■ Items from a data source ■
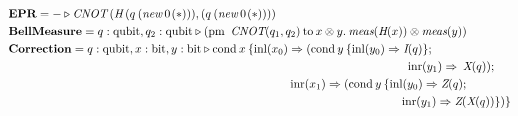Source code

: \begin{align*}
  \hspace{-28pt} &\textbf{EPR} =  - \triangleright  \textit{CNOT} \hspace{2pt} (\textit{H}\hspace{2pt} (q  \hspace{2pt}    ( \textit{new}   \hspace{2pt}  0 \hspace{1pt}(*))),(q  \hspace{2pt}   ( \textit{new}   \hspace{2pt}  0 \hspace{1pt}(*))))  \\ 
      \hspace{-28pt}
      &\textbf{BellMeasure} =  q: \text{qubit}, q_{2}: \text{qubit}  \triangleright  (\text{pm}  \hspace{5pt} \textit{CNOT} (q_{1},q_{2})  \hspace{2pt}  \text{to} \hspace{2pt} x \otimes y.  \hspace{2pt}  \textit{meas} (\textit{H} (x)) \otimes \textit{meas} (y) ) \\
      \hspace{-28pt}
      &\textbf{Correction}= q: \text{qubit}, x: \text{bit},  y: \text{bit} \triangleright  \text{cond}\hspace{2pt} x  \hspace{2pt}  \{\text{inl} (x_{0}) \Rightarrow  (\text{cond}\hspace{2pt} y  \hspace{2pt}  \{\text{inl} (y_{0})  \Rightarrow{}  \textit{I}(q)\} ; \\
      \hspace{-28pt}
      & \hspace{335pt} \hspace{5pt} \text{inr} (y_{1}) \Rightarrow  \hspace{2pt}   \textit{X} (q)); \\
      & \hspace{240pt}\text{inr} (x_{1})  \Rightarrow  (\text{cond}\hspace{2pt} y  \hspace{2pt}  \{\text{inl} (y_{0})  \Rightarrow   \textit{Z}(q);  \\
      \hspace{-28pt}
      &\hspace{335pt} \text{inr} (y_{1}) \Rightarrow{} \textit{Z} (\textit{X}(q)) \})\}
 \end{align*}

--

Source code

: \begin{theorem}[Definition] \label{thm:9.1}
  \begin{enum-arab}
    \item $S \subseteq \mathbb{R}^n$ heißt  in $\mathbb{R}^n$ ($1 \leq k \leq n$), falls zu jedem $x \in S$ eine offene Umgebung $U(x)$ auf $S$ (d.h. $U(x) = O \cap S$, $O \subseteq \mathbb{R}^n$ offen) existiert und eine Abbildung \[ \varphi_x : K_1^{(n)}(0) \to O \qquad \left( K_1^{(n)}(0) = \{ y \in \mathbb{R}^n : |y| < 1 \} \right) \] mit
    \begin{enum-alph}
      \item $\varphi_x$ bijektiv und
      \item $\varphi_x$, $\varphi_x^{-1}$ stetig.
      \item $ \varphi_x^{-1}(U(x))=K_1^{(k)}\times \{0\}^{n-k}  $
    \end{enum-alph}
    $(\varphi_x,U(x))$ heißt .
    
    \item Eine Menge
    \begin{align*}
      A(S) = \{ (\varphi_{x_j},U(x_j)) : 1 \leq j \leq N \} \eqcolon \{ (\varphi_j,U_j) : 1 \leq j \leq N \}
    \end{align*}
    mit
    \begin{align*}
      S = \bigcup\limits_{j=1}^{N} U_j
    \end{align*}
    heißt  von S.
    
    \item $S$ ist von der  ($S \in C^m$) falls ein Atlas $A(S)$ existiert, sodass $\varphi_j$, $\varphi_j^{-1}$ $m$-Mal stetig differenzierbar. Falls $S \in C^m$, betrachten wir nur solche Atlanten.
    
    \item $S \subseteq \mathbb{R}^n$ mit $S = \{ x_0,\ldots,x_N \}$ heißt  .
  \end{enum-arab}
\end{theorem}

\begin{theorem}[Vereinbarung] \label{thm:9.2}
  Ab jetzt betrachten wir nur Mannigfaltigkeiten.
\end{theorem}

--

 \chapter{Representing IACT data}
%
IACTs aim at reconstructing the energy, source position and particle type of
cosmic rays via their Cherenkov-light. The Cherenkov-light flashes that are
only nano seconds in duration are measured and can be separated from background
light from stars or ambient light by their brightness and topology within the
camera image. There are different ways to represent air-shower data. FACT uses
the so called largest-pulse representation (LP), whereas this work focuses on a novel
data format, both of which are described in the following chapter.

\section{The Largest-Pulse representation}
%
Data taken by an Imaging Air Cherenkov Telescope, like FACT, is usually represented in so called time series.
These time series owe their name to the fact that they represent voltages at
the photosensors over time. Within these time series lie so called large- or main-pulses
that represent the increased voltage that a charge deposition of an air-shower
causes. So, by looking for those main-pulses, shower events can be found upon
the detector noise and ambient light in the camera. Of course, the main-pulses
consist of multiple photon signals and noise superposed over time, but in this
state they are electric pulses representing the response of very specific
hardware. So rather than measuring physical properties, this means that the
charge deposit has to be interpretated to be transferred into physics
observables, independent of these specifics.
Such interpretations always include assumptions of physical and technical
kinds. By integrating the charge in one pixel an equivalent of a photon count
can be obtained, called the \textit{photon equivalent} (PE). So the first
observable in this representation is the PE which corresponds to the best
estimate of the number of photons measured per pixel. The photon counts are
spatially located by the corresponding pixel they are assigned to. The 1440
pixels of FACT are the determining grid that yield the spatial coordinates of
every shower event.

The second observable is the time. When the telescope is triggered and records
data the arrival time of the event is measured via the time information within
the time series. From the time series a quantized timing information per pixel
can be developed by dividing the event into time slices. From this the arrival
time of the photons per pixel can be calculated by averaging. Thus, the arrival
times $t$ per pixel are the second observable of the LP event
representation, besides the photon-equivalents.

■ Task to carry out ■
Look through the data above. Find each line with the string "Cherenkov" and copy it.

■ Result of the exercise ■
cosmic rays via their Cherenkov-light. The Cherenkov-light flashes that are
Data taken by an Imaging Air Cherenkov Telescope, like FACT, is usually represented in so called time series.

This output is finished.